=== Section Start ===

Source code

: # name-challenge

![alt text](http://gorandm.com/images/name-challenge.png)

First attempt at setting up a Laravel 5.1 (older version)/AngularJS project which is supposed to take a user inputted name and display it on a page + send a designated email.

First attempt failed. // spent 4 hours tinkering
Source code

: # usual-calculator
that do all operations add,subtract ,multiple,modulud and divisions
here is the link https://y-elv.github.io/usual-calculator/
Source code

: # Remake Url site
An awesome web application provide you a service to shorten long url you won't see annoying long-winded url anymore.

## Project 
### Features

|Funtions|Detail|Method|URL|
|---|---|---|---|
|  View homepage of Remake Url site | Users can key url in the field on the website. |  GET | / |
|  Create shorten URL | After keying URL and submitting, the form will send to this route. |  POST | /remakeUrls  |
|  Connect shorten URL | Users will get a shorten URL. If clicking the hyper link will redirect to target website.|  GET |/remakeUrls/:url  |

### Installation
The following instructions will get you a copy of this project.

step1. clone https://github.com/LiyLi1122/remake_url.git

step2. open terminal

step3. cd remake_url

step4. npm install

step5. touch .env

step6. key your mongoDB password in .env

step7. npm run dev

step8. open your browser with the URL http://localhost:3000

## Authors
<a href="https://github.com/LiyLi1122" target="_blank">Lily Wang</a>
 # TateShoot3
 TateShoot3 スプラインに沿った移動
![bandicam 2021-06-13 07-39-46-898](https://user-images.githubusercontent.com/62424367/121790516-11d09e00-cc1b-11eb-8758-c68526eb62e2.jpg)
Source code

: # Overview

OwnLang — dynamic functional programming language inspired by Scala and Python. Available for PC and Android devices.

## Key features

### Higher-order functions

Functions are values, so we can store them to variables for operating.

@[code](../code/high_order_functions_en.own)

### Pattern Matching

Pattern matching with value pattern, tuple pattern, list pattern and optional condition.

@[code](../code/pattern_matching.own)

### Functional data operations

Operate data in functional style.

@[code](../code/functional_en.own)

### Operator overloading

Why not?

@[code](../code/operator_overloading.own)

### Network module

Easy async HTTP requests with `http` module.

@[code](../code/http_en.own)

=== Section End ===

INSTRUCTIONS TO FOLLOW
The data given before this task must be transcribed exactly and in full.

SOLUTION TO THIS PROBLEM
Source code

: # name-challenge

![alt text](http://gorandm.com/images/name-challenge.png)

First attempt at setting up a Laravel 5.1 (older version)/AngularJS project which is supposed to take a user inputted name and display it on a page + send a designated email.

First attempt failed. // spent 4 hours tinkering
Source code

: # usual-calculator
that do all operations add,subtract ,multiple,modulud and divisions
here is the link https://y-elv.github.io/usual-calculator/
Source code

: # Remake Url site
An awesome web application provide you a service to shorten long url you won't see annoying long-winded url anymore.

## Project 
### Features

|Funtions|Detail|Method|URL|
|---|---|---|---|
|  View homepage of Remake Url site | Users can key url in the field on the website. |  GET | / |
|  Create shorten URL | After keying URL and submitting, the form will send to this route. |  POST | /remakeUrls  |
|  Connect shorten URL | Users will get a shorten URL. If clicking the hyper link will redirect to target website.|  GET |/remakeUrls/:url  |

### Installation
The following instructions will get you a copy of this project.

step1. clone https://github.com/LiyLi1122/remake_url.git

step2. open terminal

step3. cd remake_url

step4. npm install

step5. touch .env

step6. key your mongoDB password in .env

step7. npm run dev

step8. open your browser with the URL http://localhost:3000

## Authors
<a href="https://github.com/LiyLi1122" target="_blank">Lily Wang</a>
 # TateShoot3
 TateShoot3 スプラインに沿った移動
![bandicam 2021-06-13 07-39-46-898](https://user-images.githubusercontent.com/62424367/121790516-11d09e00-cc1b-11eb-8758-c68526eb62e2.jpg)
Source code

: # Overview

OwnLang — dynamic functional programming language inspired by Scala and Python. Available for PC and Android devices.

## Key features

### Higher-order functions

Functions are values, so we can store them to variables for operating.

@[code](../code/high_order_functions_en.own)

### Pattern Matching

Pattern matching with value pattern, tuple pattern, list pattern and optional condition.

@[code](../code/pattern_matching.own)

### Functional data operations

Operate data in functional style.

@[code](../code/functional_en.own)

### Operator overloading

Why not?

@[code](../code/operator_overloading.own)

### Network module

Easy async HTTP requests with `http` module.

@[code](../code/http_en.own)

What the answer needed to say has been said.